Quite a lot of the people I pay attention to online – often, the Open Education / tech ethics crowd – use Weeknotes to keep track of their many projects, links and creations. I find the weeknote structure appealing, so I’m going to test it out as a way to a) keep a better track of the (many) things I start and don’t finish, b) talk about some of the interesting articles I read or games I play that wouldn’t ever make it into a full blog post or review. (I won’t be doing predominantly work-focused weeknotes – they’ll mostly be a reading list/link roundup – but I’ll mention work if there’s something interesting to include.)
Articles
A few days ago, I read this article about how smartphones are helping illiterate women in India by giving them a way to socialise with people outside of their household, run businesses, take part in activism and report information to journalists, all through voice commands and sharing images. This really made me think, because I’m someone who needs to write things down to make sense of them, and who learns everything by reading it, so I cannot comprehend what not having that option must feel like. The article describes how one of the women, Mallika, can now use WhatsApp to talk to a friend – before smartphones and data plans, she had to climb a mountain to communicate with them.
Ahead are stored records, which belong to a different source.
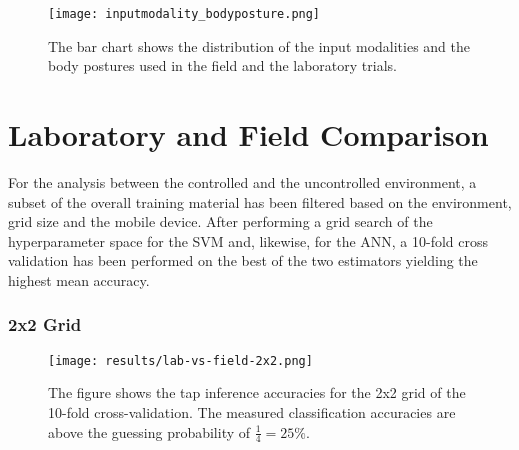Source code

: \begin{figure}
  \centering
  \texttt{[image: inputmodality\_bodyposture.png]}
  \caption{The bar chart shows the distribution of the input modalities and the body postures used in the field and the laboratory trials.}\label{fig:bpimdis}
\end{figure}



\section{Laboratory and Field Comparison}
For the analysis between the controlled and the uncontrolled environment, a subset of the overall training material has been filtered based on the environment, grid size and the mobile device. After performing a grid search of the hyperparameter space for the SVM and, likewise, for the ANN, a 10-fold cross validation has been performed on the best of the two estimators yielding the highest mean accuracy.

\subsubsection{2x2 Grid}

\begin{figure}[h!]
  \centering
  \texttt{[image: results/lab-vs-field-2x2.png]}
  \caption{The figure shows the tap inference accuracies for the 2x2 grid of the 10-fold cross-validation. The measured classification accuracies are above the guessing probability of $\frac{1}{4} = 25\%$.} \label{fig:lab2x2}
\end{figure}

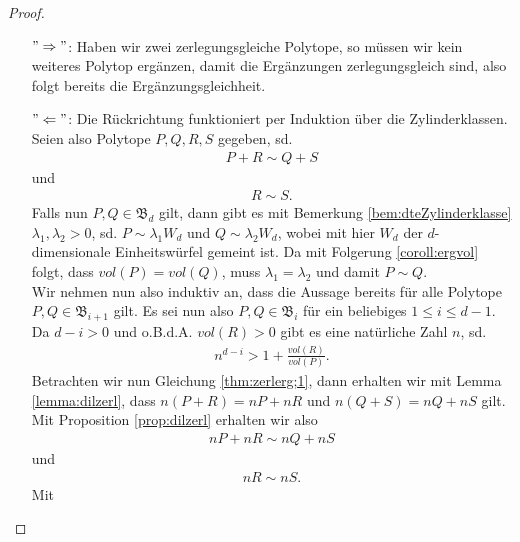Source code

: \documentclass[11pt,titlepage]{article}
\theoremstyle{definition}
\theoremstyle{remark}
\begin{document}
	\begin{proof}
		\noindent
		\begin{itemize}
			\item[$"\Rightarrow"$:] Haben wir zwei zerlegungsgleiche Polytope, so müssen wir kein weiteres Polytop ergänzen, damit die Ergänzungen zerlegungsgleich sind, also folgt bereits die Ergänzungsgleichheit.
			
			\item[$"\Leftarrow"$:] Die Rückrichtung funktioniert per 
			Induktion über die Zylinderklassen. Seien also Polytope 
			$P,Q,R,S$ gegeben, sd. 
			\begin{align}
			P+R\sim Q+S \label{thm:zerlerg;1}
			\end{align}
			und
			\begin{align}
			R\sim S. \label{thm:zerlerg;2}
			\end{align}
			Falls nun $P,Q\in \mathfrak{B}_d$ gilt, dann gibt es mit Bemerkung 
			\ref{bem:dteZylinderklasse} 
			$\lambda_1,\lambda_2 >0$, sd. $P\sim \lambda_1 W_d$ und 
			$Q\sim \lambda_2 W_d$, wobei mit hier $W_d$ der $d$-dimensionale 
			Einheitswürfel gemeint ist. Da mit Folgerung \ref{coroll:ergvol} 
			folgt, dass $vol(P)=vol(Q)$, muss $\lambda_1 =\lambda_2$ und 
			damit $P\sim Q$. \\
			Wir nehmen nun also induktiv an, dass die Aussage bereits für alle 
			Polytope $P,Q\in\mathfrak{B}_{i+1}$ gilt. Es sei nun also 
			$P,Q\in\mathfrak{B}_i$ für ein beliebiges $1\leq i\leq d-1$. 
			Da $d-i>0$ und o.B.d.A. $vol(R)>0$ gibt es eine natürliche Zahl $n$, sd. 
			\begin{align}
			n^{d-i}>1+\frac{vol(R)}{vol(P)}. \label{thm:zerlerg;3}
			\end{align}
			Betrachten wir nun Gleichung \ref{thm:zerlerg;1}, dann erhalten wir 
			mit Lemma \ref{lemma:dilzerl}, dass $n(P+R)=nP+nR$ und $n(Q+S)=nQ+nS$ 
			gilt. Mit Proposition \ref{prop:dilzerl} erhalten wir also
			\begin{align}
			nP+nR\sim nQ+nS \label{thm:zerlerg;4}
			\end{align}
			und
			\begin{align}
			nR\sim nS. \label{thm:zerlerg;5}
			\end{align}
			Mit 
			
			

\end{itemize}
\end{proof}
\end{document}
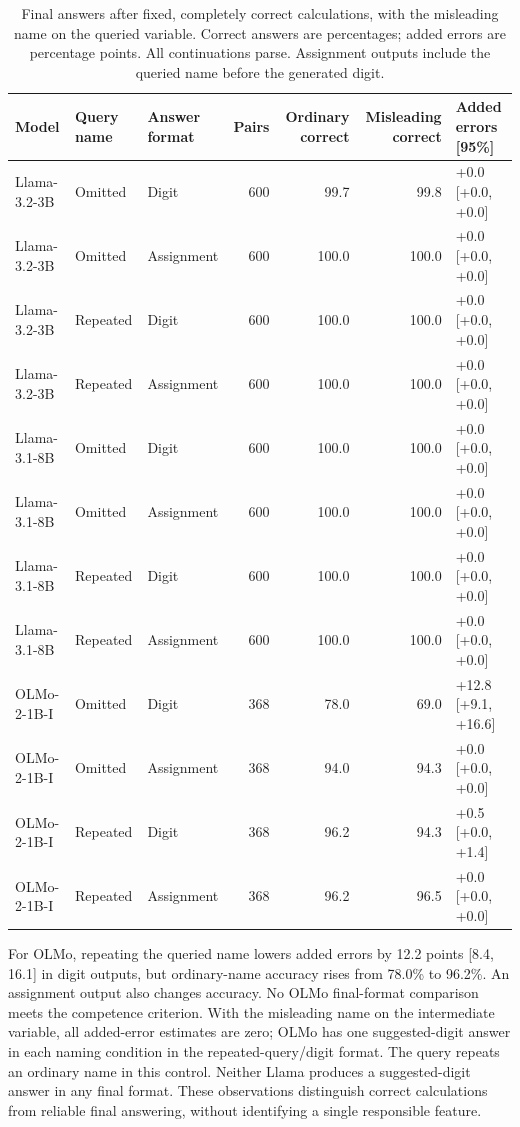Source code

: \begin{table}[t]
\centering\small\setlength{\tabcolsep}{4pt}
\begin{tabular}{@{}lllrrrl@{}}
\toprule
Model & Query name & Answer format & Pairs & Ordinary correct & Misleading correct & Added errors [95\%] \\
\midrule
Llama-3.2-3B & Omitted & Digit & 600 & 99.7 & 99.8 & +0.0 [+0.0, +0.0] \\
Llama-3.2-3B & Omitted & Assignment & 600 & 100.0 & 100.0 & +0.0 [+0.0, +0.0] \\
Llama-3.2-3B & Repeated & Digit & 600 & 100.0 & 100.0 & +0.0 [+0.0, +0.0] \\
Llama-3.2-3B & Repeated & Assignment & 600 & 100.0 & 100.0 & +0.0 [+0.0, +0.0] \\
Llama-3.1-8B & Omitted & Digit & 600 & 100.0 & 100.0 & +0.0 [+0.0, +0.0] \\
Llama-3.1-8B & Omitted & Assignment & 600 & 100.0 & 100.0 & +0.0 [+0.0, +0.0] \\
Llama-3.1-8B & Repeated & Digit & 600 & 100.0 & 100.0 & +0.0 [+0.0, +0.0] \\
Llama-3.1-8B & Repeated & Assignment & 600 & 100.0 & 100.0 & +0.0 [+0.0, +0.0] \\
OLMo-2-1B-I & Omitted & Digit & 368 & 78.0 & 69.0 & +12.8 [+9.1, +16.6] \\
OLMo-2-1B-I & Omitted & Assignment & 368 & 94.0 & 94.3 & +0.0 [+0.0, +0.0] \\
OLMo-2-1B-I & Repeated & Digit & 368 & 96.2 & 94.3 & +0.5 [+0.0, +1.4] \\
OLMo-2-1B-I & Repeated & Assignment & 368 & 96.2 & 96.5 & +0.0 [+0.0, +0.0] \\
\bottomrule
\end{tabular}
\caption{Final answers after fixed, completely correct calculations, with the misleading name on the queried variable. Correct answers are percentages; added errors are percentage points. All continuations parse. Assignment outputs include the queried name before the generated digit.}
\label{tab:round7-final}
\end{table}
For OLMo, repeating the queried name lowers added errors by 12.2 points [8.4, 16.1] in digit outputs, but ordinary-name accuracy rises from 78.0\% to 96.2\%. An assignment output also changes accuracy. No OLMo final-format comparison meets the competence criterion. With the misleading name on the intermediate variable, all added-error estimates are zero; OLMo has one suggested-digit answer in each naming condition in the repeated-query/digit format. The query repeats an ordinary name in this control. Neither Llama produces a suggested-digit answer in any final format. These observations distinguish correct calculations from reliable final answering, without identifying a single responsible feature.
Now, on to ice cream trucks. I found this article interesting, because its a really good example of how one person being in the right place at the right time (and knowing the right person) can change an entire industry or movement. Finding out that the company which makes the music boxes inside 97% of all ice-cream trucks consists of just 2 people really reminded me that so many of the things we’re familiar with are the results of decisions made by a handful of people.
Video
Clutching at Random Straws — This is a talk given by stand-up mathematician Matt Parker, to a school in England. It’s a great discussion, with practical and funny demonstrations, of how easily we can be misled when it comes to data. For example, Parker shows the students how collecting large amounts of data can fool us into finding “impossible” co-incidences easily, and how we can easily be influenced into hearing patterns such as messages in music played backwards. All of this is done in a way that doesn’t require high-level maths knowledge, and its a really clear introduction to some of the ways that we can be misled by data.